Significant research output from the Institutes of the NIH has produced several health-related policies with national impact – RA 9288 or the “Newborn Screening Act” in 2004, RA 9709 or the “Universal Newborn Hearing Screening Act” in 2009, RA 10747 or the “Rare Disease Act” in 2016, and RA 11358 or the “National Vision Screening Act” in 2019. In addition, the NIH, together with other colleges of UP Manila, has crafted position papers and policy statements for the Senate and the House of Representatives and has participated actively in public hearings on health-related bills.

The NIH has also contributed to the country’s efforts to build on basic scientific research to create new therapies, medical procedures, or diagnostics. Fundamental research work done by scientists at the NIH is driven by their research outputs to not end in knowledge generation but in knowledge translation to reach even the most marginalized sectors of the country. For example, herbal medicine such as lagundi and sambong is not widely prescribed.

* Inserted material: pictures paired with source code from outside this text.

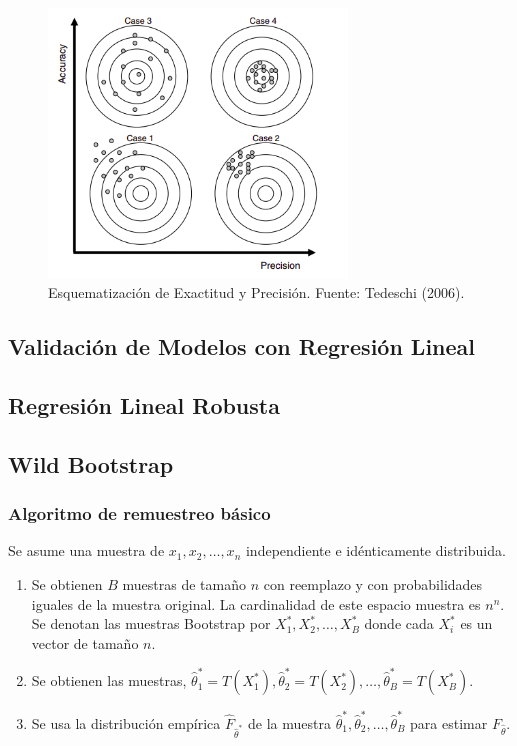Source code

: \begin{figure}[ht]
	\centering
	\includegraphics[width=300px]{img/tadeshi_casos.png}
	\caption{Esquematización de Exactitud y Precisión. Fuente: Tedeschi (2006).}
	\label{fig:etiqueta}
\end{figure}

\subsection{Validación de Modelos con Regresión Lineal}


\subsection{Regresión Lineal Robusta}
\subsection{Wild Bootstrap}

\subsubsection{Algoritmo de remuestreo básico}

Se asume una muestra de $ x_{1}, x_{2},  \dots,  x_{n}$ independiente e idénticamente distribuida.

\begin{enumerate}
		\item Se obtienen $B$ muestras de tamaño $n$ con reemplazo y con probabilidades iguales de la muestra original. La cardinalidad de este espacio muestra es $n^{n}$. Se denotan las muestras Bootstrap por $X^{*}_{1}, X^{*}_{2},  \dots, X^{*}_{B}$ donde cada $X^{*}_{i}$ es un vector de tamaño $n$.
		
		\item Se obtienen las muestras, $\hat{\theta}^{*}_{1} = T (X^{*}_{1}) , \hat{\theta}^{*}_{2} = T (X^{*}_{2}), \dots,\hat{\theta}^{*}_{B} = T (X^{*}_{B})$.
		
		\item Se usa la distribución empírica $\hat{F}_{\hat{\theta}^{*}}$ de la muestra $\hat{\theta}^{*}_{1},\hat{\theta}^{*}_{2},  \dots, \hat{\theta}^{*}_{B}$ para estimar $F_{\hat{\theta}} $.
\end{enumerate}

Diagnostic kits for multi-infectious disease targets have provided affordable access to molecular-based technologies in areas deprived of advanced clinical laboratories for timely and life-saving infectious disease diagnostics such as dengue and leptospirosis. These advancements in technologies have led to the birth of the first University spin-off company of UP Manila, Manila HealthTek, Inc. to develop and scale up affordable molecular-based diagnostic kits for both communicable and non-communicable diseases for Filipinos and beyond. The RxBox is a multi-component program – biomedical device, electronic medical record system and telemedicine training, designed to provide better access to life-saving health care services in isolated and disadvantaged communities nationwide.

Other significant contributions of the NIH are as follows: National Objectives for Health, National Unified Health Research Agenda, Vaccine Effectiveness Trials: Dengue Vaccine, COVID vaccines, Telemedicine Practice Guidelines, Physicians’ Act of 2020: Philippine National eHealth System of Services Act, FIT for FRAIL: Focused Interventions for Frail Older Adults Research and Development Program, Dementia Tool Kit, National Cochlear Implant Program, and Precision Medicine Initiatives for Cardiovascular Disease and Diabetes.